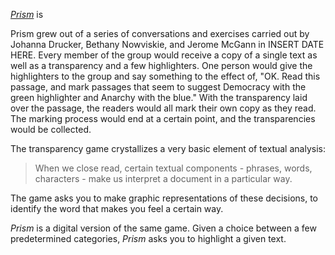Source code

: *[Prism](prism.scholarslab.org)* is

Prism grew out of a series of conversations and exercises carried out by Johanna Drucker, Bethany Nowviskie, and Jerome McGann in INSERT DATE HERE. Every member of the group would receive a copy of a single text as well as a transparency and a few highlighters. One person would give the highlighters to the group and say something to the effect of, "OK. Read this passage, and mark passages that seem to suggest Democracy with the green highlighter and Anarchy with the blue." With the transparency laid over the passage, the readers would all mark their own copy as they read. The marking process would end at a certain point, and the transparencies would be collected. 

The transparency game crystallizes a very basic element of textual analysis:


> When we close read, certain textual components - phrases, words, characters - make us interpret a document in a particular way.

The game asks you to make graphic representations of these decisions, to identify the word that makes you feel a certain way.

*Prism* is a digital version of the same game. Given a choice between a few predetermined categories, *Prism* asks you to highlight a given text.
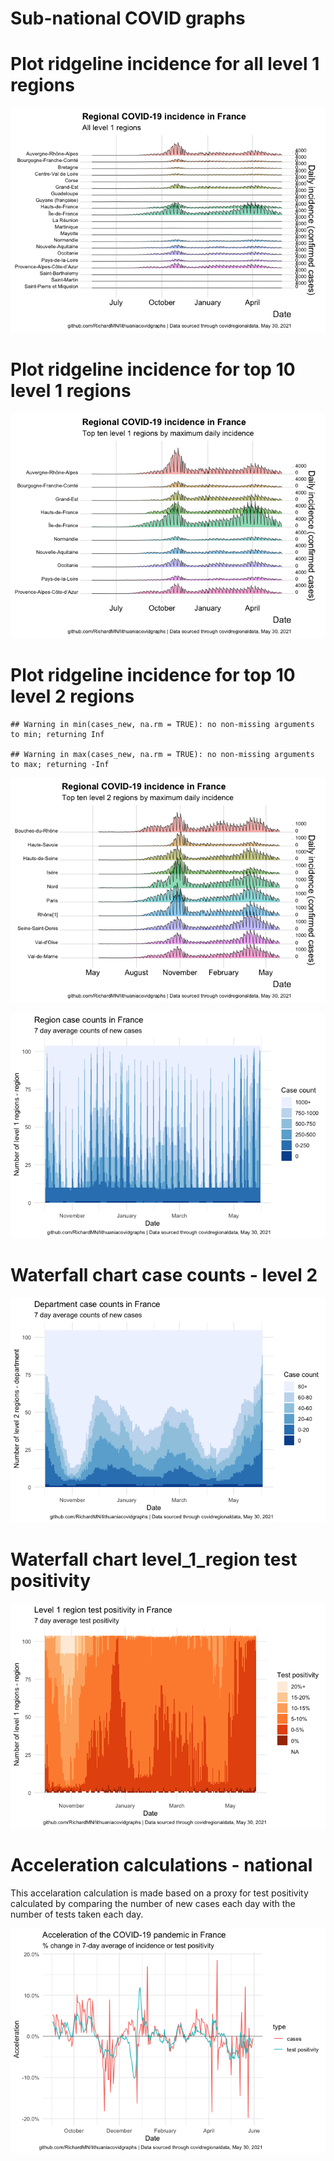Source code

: Sub-national COVID graphs
================

# Plot ridgeline incidence for all level 1 regions

![](Report%20France_files/figure-gfm/ridgeline-all-level-1-graphs-1.png)<!-- -->

# Plot ridgeline incidence for top 10 level 1 regions

![](Report%20France_files/figure-gfm/ridgeline-top-ten-level-1-graphs-1.png)<!-- -->

# Plot ridgeline incidence for top 10 level 2 regions

    ## Warning in min(cases_new, na.rm = TRUE): no non-missing arguments to min; returning Inf

    ## Warning in max(cases_new, na.rm = TRUE): no non-missing arguments to max; returning -Inf

![](Report%20France_files/figure-gfm/ridgeline-top-ten-level-2-graphs-1.png)<!-- -->

![](Report%20France_files/figure-gfm/waterfall-case-count-level-1-1.png)<!-- -->

# Waterfall chart case counts - level 2

![](Report%20France_files/figure-gfm/waterfall-case-count-level-2-graph-1.png)<!-- -->

# Waterfall chart level\_1\_region test positivity

![](Report%20France_files/figure-gfm/waterfall-positivity-level-1-graph-1.png)<!-- -->

# Acceleration calculations - national

This accelaration calculation is made based on a proxy for test
positivity calculated by comparing the number of new cases each day with
the number of tests taken each day.

![](Report%20France_files/figure-gfm/acceleration-national-graphs-1.png)<!-- -->
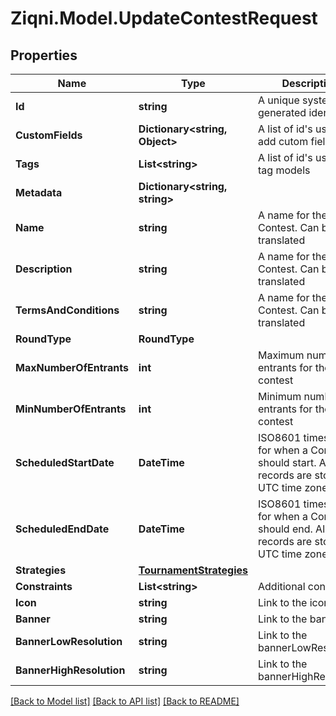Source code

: 
# Ziqni.Model.UpdateContestRequest

## Properties

Name | Type | Description | Notes
------------ | ------------- | ------------- | -------------
**Id** | **string** | A unique system generated identifier | 
**CustomFields** | **Dictionary&lt;string, Object&gt;** | A list of id&#39;s used to add cutom fields | [optional] 
**Tags** | **List&lt;string&gt;** | A list of id&#39;s used to tag models | [optional] 
**Metadata** | **Dictionary&lt;string, string&gt;** |  | [optional] 
**Name** | **string** | A name for the Contest. Can be translated | [optional] 
**Description** | **string** | A name for the Contest. Can be translated | [optional] 
**TermsAndConditions** | **string** | A name for the Contest. Can be translated | [optional] 
**RoundType** | **RoundType** |  | [optional] 
**MaxNumberOfEntrants** | **int** | Maximum number of entrants for the contest | [optional] 
**MinNumberOfEntrants** | **int** | Minimum number of entrants for the contest | [optional] 
**ScheduledStartDate** | **DateTime** | ISO8601 timestamp for when a Contest should start. All records are stored in UTC time zone | [optional] 
**ScheduledEndDate** | **DateTime** | ISO8601 timestamp for when a Contest should end. All records are stored in UTC time zone | [optional] 
**Strategies** | [**TournamentStrategies**](TournamentStrategies.md) |  | [optional] 
**Constraints** | **List&lt;string&gt;** | Additional constraints | [optional] 
**Icon** | **string** | Link to the icon | [optional] 
**Banner** | **string** | Link to the banner | [optional] 
**BannerLowResolution** | **string** | Link to the bannerLowResolution | [optional] 
**BannerHighResolution** | **string** | Link to the bannerHighResolution | [optional] 

[[Back to Model list]](../README.md#documentation-for-models)
[[Back to API list]](../README.md#documentation-for-api-endpoints)
[[Back to README]](../README.md)

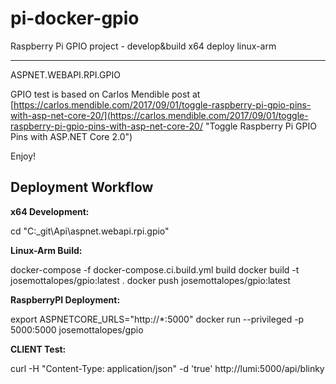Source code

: # pi-docker-gpio
Raspberry Pi GPIO project - develop&amp;build x64 deploy linux-arm

----------------------
ASPNET.WEBAPI.RPI.GPIO

GPIO test is based on Carlos Mendible post at [https://carlos.mendible.com/2017/09/01/toggle-raspberry-pi-gpio-pins-with-asp-net-core-20/](https://carlos.mendible.com/2017/09/01/toggle-raspberry-pi-gpio-pins-with-asp-net-core-20/ "Toggle Raspberry Pi GPIO Pins with ASP.NET Core 2.0")

Enjoy!

Deployment Workflow
----------------------
**x64 Development:**

cd "C:\_git\Api\aspnet.webapi.rpi.gpio"

**Linux-Arm Build:**

docker-compose -f docker-compose.ci.build.yml build
docker build -t josemottalopes/gpio:latest .
docker push josemottalopes/gpio:latest

**RaspberryPI Deployment:**

export ASPNETCORE_URLS="http://*:5000"
docker run --privileged -p 5000:5000 josemottalopes/gpio

**CLIENT Test:**

curl -H "Content-Type: application/json" -d 'true' http://lumi:5000/api/blinky
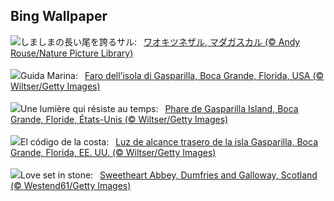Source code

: ## Bing Wallpaper
![](https://www.bing.com/th?id=OHR.BabyLemur_JA-JP3588561100_UHD.jpg&w=1000)しましまの長い尾を誇るサル:&nbsp;&ensp;[ワオキツネザル, マダガスカル (© Andy Rouse/Nature Picture Library)](https://www.bing.com/th?id=OHR.BabyLemur_JA-JP3588561100_UHD.jpg)
<br><br/>
![](https://www.bing.com/th?id=OHR.GasparillaLight_IT-IT1390366319_UHD.jpg&w=1000)Guida Marina:&nbsp;&ensp;[Faro dell’isola di Gasparilla, Boca Grande, Florida, USA (© Wiltser/Getty Images)](https://www.bing.com/th?id=OHR.GasparillaLight_IT-IT1390366319_UHD.jpg)
<br><br/>
![](https://www.bing.com/th?id=OHR.GasparillaLight_FR-FR2514071877_UHD.jpg&w=1000)Une lumière qui résiste au temps:&nbsp;&ensp;[Phare de Gasparilla Island, Boca Grande, Floride, États-Unis (© Wiltser/Getty Images)](https://www.bing.com/th?id=OHR.GasparillaLight_FR-FR2514071877_UHD.jpg)
<br><br/>
![](https://www.bing.com/th?id=OHR.GasparillaLight_ES-ES4564834622_UHD.jpg&w=1000)El código de la costa:&nbsp;&ensp;[Luz de alcance trasero de la isla Gasparilla, Boca Grande, Florida, EE. UU. (© Wiltser/Getty Images)](https://www.bing.com/th?id=OHR.GasparillaLight_ES-ES4564834622_UHD.jpg)
<br><br/>
![](https://www.bing.com/th?id=OHR.SweetheartAbbey2025_EN-GB2068922474_UHD.jpg&w=1000)Love set in stone:&nbsp;&ensp;[Sweetheart Abbey, Dumfries and Galloway, Scotland (© Westend61/Getty Images)](https://www.bing.com/th?id=OHR.SweetheartAbbey2025_EN-GB2068922474_UHD.jpg)
<br><br/>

****

- [TASK TO COMPLETE]: Word for word, return all the entries and skip their pictures.

- [REPLY]:
Source code

: *[Prism](prism.scholarslab.org)* is

Prism grew out of a series of conversations and exercises carried out by Johanna Drucker, Bethany Nowviskie, and Jerome McGann in INSERT DATE HERE. Every member of the group would receive a copy of a single text as well as a transparency and a few highlighters. One person would give the highlighters to the group and say something to the effect of, "OK. Read this passage, and mark passages that seem to suggest Democracy with the green highlighter and Anarchy with the blue." With the transparency laid over the passage, the readers would all mark their own copy as they read. The marking process would end at a certain point, and the transparencies would be collected. 

The transparency game crystallizes a very basic element of textual analysis:


> When we close read, certain textual components - phrases, words, characters - make us interpret a document in a particular way.

The game asks you to make graphic representations of these decisions, to identify the word that makes you feel a certain way.

*Prism* is a digital version of the same game. Given a choice between a few predetermined categories, *Prism* asks you to highlight a given text.
Source code

: Sub-national COVID graphs
================

# Plot ridgeline incidence for all level 1 regions

![](Report%20France_files/figure-gfm/ridgeline-all-level-1-graphs-1.png)<!-- -->

# Plot ridgeline incidence for top 10 level 1 regions

![](Report%20France_files/figure-gfm/ridgeline-top-ten-level-1-graphs-1.png)<!-- -->

# Plot ridgeline incidence for top 10 level 2 regions

    ## Warning in min(cases_new, na.rm = TRUE): no non-missing arguments to min; returning Inf

    ## Warning in max(cases_new, na.rm = TRUE): no non-missing arguments to max; returning -Inf

![](Report%20France_files/figure-gfm/ridgeline-top-ten-level-2-graphs-1.png)<!-- -->

![](Report%20France_files/figure-gfm/waterfall-case-count-level-1-1.png)<!-- -->

# Waterfall chart case counts - level 2

![](Report%20France_files/figure-gfm/waterfall-case-count-level-2-graph-1.png)<!-- -->

# Waterfall chart level\_1\_region test positivity

![](Report%20France_files/figure-gfm/waterfall-positivity-level-1-graph-1.png)<!-- -->

# Acceleration calculations - national

This accelaration calculation is made based on a proxy for test
positivity calculated by comparing the number of new cases each day with
the number of tests taken each day.

![](Report%20France_files/figure-gfm/acceleration-national-graphs-1.png)<!-- -->
Source code

: 
# Ziqni.Model.UpdateContestRequest

## Properties

Name | Type | Description | Notes
------------ | ------------- | ------------- | -------------
**Id** | **string** | A unique system generated identifier | 
**CustomFields** | **Dictionary&lt;string, Object&gt;** | A list of id&#39;s used to add cutom fields | [optional] 
**Tags** | **List&lt;string&gt;** | A list of id&#39;s used to tag models | [optional] 
**Metadata** | **Dictionary&lt;string, string&gt;** |  | [optional] 
**Name** | **string** | A name for the Contest. Can be translated | [optional] 
**Description** | **string** | A name for the Contest. Can be translated | [optional] 
**TermsAndConditions** | **string** | A name for the Contest. Can be translated | [optional] 
**RoundType** | **RoundType** |  | [optional] 
**MaxNumberOfEntrants** | **int** | Maximum number of entrants for the contest | [optional] 
**MinNumberOfEntrants** | **int** | Minimum number of entrants for the contest | [optional] 
**ScheduledStartDate** | **DateTime** | ISO8601 timestamp for when a Contest should start. All records are stored in UTC time zone | [optional] 
**ScheduledEndDate** | **DateTime** | ISO8601 timestamp for when a Contest should end. All records are stored in UTC time zone | [optional] 
**Strategies** | [**TournamentStrategies**](TournamentStrategies.md) |  | [optional] 
**Constraints** | **List&lt;string&gt;** | Additional constraints | [optional] 
**Icon** | **string** | Link to the icon | [optional] 
**Banner** | **string** | Link to the banner | [optional] 
**BannerLowResolution** | **string** | Link to the bannerLowResolution | [optional] 
**BannerHighResolution** | **string** | Link to the bannerHighResolution | [optional] 

[[Back to Model list]](../README.md#documentation-for-models)
[[Back to API list]](../README.md#documentation-for-api-endpoints)
[[Back to README]](../README.md)

Source code

: # pi-docker-gpio
Raspberry Pi GPIO project - develop&amp;build x64 deploy linux-arm

----------------------
ASPNET.WEBAPI.RPI.GPIO

GPIO test is based on Carlos Mendible post at [https://carlos.mendible.com/2017/09/01/toggle-raspberry-pi-gpio-pins-with-asp-net-core-20/](https://carlos.mendible.com/2017/09/01/toggle-raspberry-pi-gpio-pins-with-asp-net-core-20/ "Toggle Raspberry Pi GPIO Pins with ASP.NET Core 2.0")

Enjoy!

Deployment Workflow
----------------------
**x64 Development:**

cd "C:\_git\Api\aspnet.webapi.rpi.gpio"

**Linux-Arm Build:**

docker-compose -f docker-compose.ci.build.yml build
docker build -t josemottalopes/gpio:latest .
docker push josemottalopes/gpio:latest

**RaspberryPI Deployment:**

export ASPNETCORE_URLS="http://*:5000"
docker run --privileged -p 5000:5000 josemottalopes/gpio

**CLIENT Test:**

curl -H "Content-Type: application/json" -d 'true' http://lumi:5000/api/blinky
Source code

: ## Bing Wallpaper
![](https://www.bing.com/th?id=OHR.BabyLemur_JA-JP3588561100_UHD.jpg&w=1000)しましまの長い尾を誇るサル:&nbsp;&ensp;[ワオキツネザル, マダガスカル (© Andy Rouse/Nature Picture Library)](https://www.bing.com/th?id=OHR.BabyLemur_JA-JP3588561100_UHD.jpg)
<br><br/>
![](https://www.bing.com/th?id=OHR.GasparillaLight_IT-IT1390366319_UHD.jpg&w=1000)Guida Marina:&nbsp;&ensp;[Faro dell’isola di Gasparilla, Boca Grande, Florida, USA (© Wiltser/Getty Images)](https://www.bing.com/th?id=OHR.GasparillaLight_IT-IT1390366319_UHD.jpg)
<br><br/>
![](https://www.bing.com/th?id=OHR.GasparillaLight_FR-FR2514071877_UHD.jpg&w=1000)Une lumière qui résiste au temps:&nbsp;&ensp;[Phare de Gasparilla Island, Boca Grande, Floride, États-Unis (© Wiltser/Getty Images)](https://www.bing.com/th?id=OHR.GasparillaLight_FR-FR2514071877_UHD.jpg)
<br><br/>
![](https://www.bing.com/th?id=OHR.GasparillaLight_ES-ES4564834622_UHD.jpg&w=1000)El código de la costa:&nbsp;&ensp;[Luz de alcance trasero de la isla Gasparilla, Boca Grande, Florida, EE. UU. (© Wiltser/Getty Images)](https://www.bing.com/th?id=OHR.GasparillaLight_ES-ES4564834622_UHD.jpg)
<br><br/>
![](https://www.bing.com/th?id=OHR.SweetheartAbbey2025_EN-GB2068922474_UHD.jpg&w=1000)Love set in stone:&nbsp;&ensp;[Sweetheart Abbey, Dumfries and Galloway, Scotland (© Westend61/Getty Images)](https://www.bing.com/th?id=OHR.SweetheartAbbey2025_EN-GB2068922474_UHD.jpg)
<br><br/>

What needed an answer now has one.